- Material for this task
★ ★ ★ ★
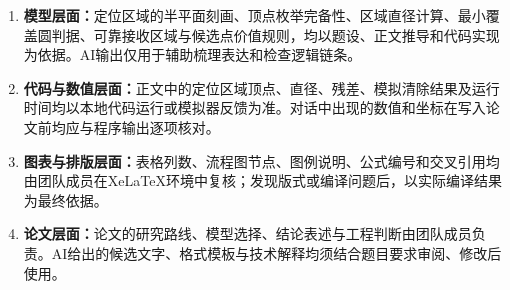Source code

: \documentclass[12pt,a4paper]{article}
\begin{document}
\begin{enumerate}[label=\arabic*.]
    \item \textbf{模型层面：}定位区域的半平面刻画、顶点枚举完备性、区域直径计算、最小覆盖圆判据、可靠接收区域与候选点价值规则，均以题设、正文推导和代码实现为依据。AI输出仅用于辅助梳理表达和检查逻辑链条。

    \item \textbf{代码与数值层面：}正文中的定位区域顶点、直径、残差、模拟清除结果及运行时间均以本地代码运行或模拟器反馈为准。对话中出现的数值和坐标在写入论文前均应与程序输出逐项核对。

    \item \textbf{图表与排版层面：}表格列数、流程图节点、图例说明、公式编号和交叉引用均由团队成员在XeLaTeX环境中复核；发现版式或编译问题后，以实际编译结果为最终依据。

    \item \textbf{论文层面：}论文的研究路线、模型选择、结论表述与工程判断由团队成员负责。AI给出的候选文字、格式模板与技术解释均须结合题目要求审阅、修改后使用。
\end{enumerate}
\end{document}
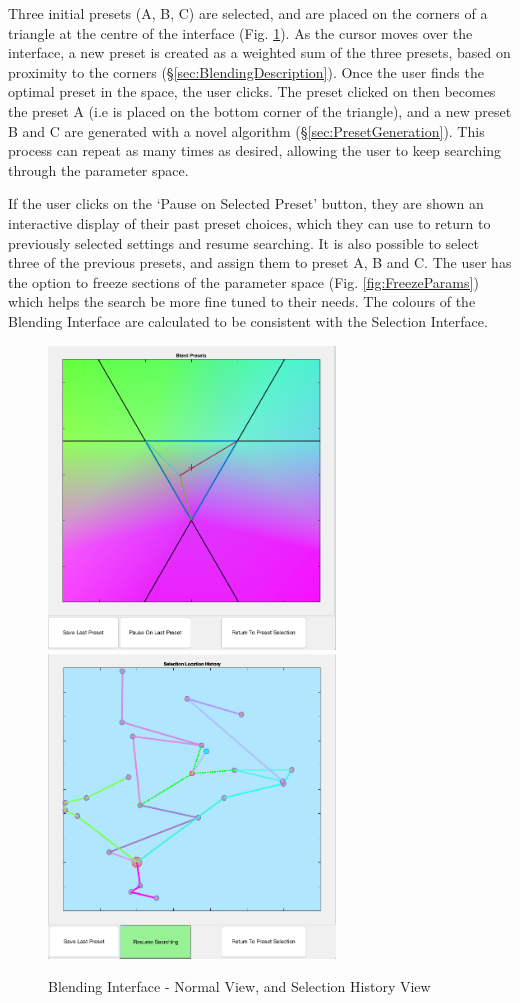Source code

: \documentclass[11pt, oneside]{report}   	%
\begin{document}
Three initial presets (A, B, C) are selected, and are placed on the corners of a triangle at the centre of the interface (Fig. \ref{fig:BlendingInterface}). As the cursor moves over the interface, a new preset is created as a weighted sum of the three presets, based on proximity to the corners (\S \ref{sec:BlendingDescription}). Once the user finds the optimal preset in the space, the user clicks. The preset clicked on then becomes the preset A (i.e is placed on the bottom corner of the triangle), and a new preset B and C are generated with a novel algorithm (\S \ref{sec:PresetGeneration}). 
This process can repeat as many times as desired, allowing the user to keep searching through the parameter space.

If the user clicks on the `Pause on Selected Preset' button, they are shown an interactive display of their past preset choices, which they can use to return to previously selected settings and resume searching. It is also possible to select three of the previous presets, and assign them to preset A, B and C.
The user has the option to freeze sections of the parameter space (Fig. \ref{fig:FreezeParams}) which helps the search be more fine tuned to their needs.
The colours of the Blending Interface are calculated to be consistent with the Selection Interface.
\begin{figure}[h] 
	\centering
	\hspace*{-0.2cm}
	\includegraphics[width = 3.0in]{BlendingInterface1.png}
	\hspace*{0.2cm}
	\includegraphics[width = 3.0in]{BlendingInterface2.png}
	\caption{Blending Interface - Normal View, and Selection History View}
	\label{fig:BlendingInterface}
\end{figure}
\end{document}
★ ★ ★ ★
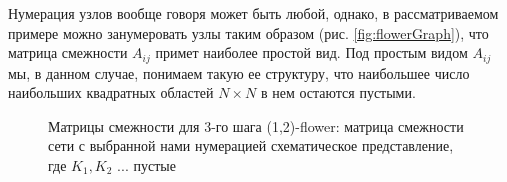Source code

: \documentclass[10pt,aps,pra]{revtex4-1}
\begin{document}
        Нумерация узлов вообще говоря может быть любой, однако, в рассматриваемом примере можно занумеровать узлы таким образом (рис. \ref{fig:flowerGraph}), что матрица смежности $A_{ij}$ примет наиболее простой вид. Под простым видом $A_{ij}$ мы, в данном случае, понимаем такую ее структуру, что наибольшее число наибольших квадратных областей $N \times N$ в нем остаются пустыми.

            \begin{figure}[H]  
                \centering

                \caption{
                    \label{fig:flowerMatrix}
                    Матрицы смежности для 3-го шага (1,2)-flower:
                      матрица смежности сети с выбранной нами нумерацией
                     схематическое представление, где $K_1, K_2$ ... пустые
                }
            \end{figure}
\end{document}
★ ★ ★ ★
- The task
Going through the data, count each line where the word "which" appears, and state only the total.

- Answer for the task
2